• Please review our updated Terms and Rules here

Looking for volunteers to help test a new benchmark

Re: the MediaGX, it's worth noting that it spends a lot of time in System Management Mode emulating the hardware it claims to have, but doesn't actually have.

IIRC, the 386DX @ 40 MHz did turn out to be faster than the 486SX @ 25 MHz.

I'll try running it on various machines I've got tonight. The list:

5155 - bone stock 4.77 MHz revised Intel 8088, bone stock CGA, so the results won't be interesting
200LX 2 MiB - bone stock 7.91 MHz 80186, sounds like this won't work, but I'll try it anyway. It's worth noting that the 200LX has its own video routines at INT 5Fh.
ThinkPad 365XD - 120 MHz Pentium with no L2, Trident Cyber9320 PCI graphics.
Fujitsu P1620 - 1200 MHz Core 2 Duo (Merom), i945 graphics.
MacBookPro10,1 - 2300 MHz Core i7-3615QM, factory overclocked (very, very overclocked - faster than a GTX 660M) GeForce GT 650M graphics. I think DOS should boot using Boot Camp (because it's BIOS emulation), we'll see whether I can actually interact with it.
 
Last edited:
IIRC, the 386DX @ 40 MHz did turn out to be faster than the 486SX @ 25 MHz.

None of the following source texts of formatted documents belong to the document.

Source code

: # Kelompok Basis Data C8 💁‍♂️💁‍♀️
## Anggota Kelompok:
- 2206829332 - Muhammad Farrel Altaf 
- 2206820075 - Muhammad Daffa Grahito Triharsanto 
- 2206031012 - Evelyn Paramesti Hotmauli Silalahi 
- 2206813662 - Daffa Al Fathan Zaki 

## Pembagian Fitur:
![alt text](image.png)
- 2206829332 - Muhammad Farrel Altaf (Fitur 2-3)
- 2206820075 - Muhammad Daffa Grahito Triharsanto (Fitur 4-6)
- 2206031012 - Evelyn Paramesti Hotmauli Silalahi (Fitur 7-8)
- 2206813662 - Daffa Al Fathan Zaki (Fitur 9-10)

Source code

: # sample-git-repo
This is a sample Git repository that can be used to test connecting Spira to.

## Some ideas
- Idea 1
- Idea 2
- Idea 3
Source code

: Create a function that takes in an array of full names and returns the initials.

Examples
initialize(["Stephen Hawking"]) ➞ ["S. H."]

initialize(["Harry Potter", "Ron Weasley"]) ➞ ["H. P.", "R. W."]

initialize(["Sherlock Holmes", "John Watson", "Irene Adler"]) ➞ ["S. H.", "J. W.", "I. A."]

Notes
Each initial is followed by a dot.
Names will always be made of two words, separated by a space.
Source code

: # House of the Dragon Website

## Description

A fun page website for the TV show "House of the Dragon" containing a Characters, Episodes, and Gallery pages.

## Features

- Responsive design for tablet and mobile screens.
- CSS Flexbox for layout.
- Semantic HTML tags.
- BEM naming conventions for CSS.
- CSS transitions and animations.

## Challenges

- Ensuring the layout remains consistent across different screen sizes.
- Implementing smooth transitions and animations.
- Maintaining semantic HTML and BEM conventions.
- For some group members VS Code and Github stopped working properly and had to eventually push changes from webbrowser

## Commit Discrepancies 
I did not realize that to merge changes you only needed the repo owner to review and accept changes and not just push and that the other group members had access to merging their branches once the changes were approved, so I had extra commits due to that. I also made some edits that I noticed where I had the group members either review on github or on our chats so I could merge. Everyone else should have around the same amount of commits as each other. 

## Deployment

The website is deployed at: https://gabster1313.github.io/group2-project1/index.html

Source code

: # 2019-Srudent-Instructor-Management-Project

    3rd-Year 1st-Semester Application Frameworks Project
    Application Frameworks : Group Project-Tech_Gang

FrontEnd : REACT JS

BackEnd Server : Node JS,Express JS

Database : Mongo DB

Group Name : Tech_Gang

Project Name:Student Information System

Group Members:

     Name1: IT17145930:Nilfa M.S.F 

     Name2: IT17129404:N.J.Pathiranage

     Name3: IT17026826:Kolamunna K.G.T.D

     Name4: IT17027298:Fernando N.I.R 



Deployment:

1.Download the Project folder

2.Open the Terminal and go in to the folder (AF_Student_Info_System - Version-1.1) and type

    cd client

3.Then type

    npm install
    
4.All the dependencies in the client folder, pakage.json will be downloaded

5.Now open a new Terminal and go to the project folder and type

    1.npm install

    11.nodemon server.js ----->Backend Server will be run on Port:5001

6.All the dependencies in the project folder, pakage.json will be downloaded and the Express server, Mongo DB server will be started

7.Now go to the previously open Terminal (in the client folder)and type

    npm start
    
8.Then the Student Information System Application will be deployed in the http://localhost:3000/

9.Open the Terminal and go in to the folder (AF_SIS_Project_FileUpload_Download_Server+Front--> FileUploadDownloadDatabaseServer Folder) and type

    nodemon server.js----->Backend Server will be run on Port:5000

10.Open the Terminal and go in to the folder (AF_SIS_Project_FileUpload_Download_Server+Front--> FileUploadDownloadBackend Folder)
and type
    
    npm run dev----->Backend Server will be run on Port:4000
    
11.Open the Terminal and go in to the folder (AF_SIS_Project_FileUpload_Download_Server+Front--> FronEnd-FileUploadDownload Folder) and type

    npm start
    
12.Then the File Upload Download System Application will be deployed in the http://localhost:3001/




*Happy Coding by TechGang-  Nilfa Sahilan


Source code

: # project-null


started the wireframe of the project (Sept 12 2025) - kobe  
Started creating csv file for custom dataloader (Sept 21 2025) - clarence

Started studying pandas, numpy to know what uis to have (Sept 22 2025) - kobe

What video card would you be using in the 386/40?
 
Last edited:
Wacky numbers from a wacky system

Unfortunately I can't use these because they're too wacky. I would need a MediaGX system at my home to directly debug the code on, as I can't reproduce this behavior.

I know I must have missed it the first time around, but what did you deduce regarding the 386/40 vs, the 425sx/25?

The general consensus is that the 386DX-40 is faster than the 486sx-25 for most 16-bit and 32-bit code, with the 486 being faster for calc-heavy code and the 386 being faster for memory-access-heavy code. It also depends heavily on the 386, as there were many boards you could and couldn't add L2 cache memory to.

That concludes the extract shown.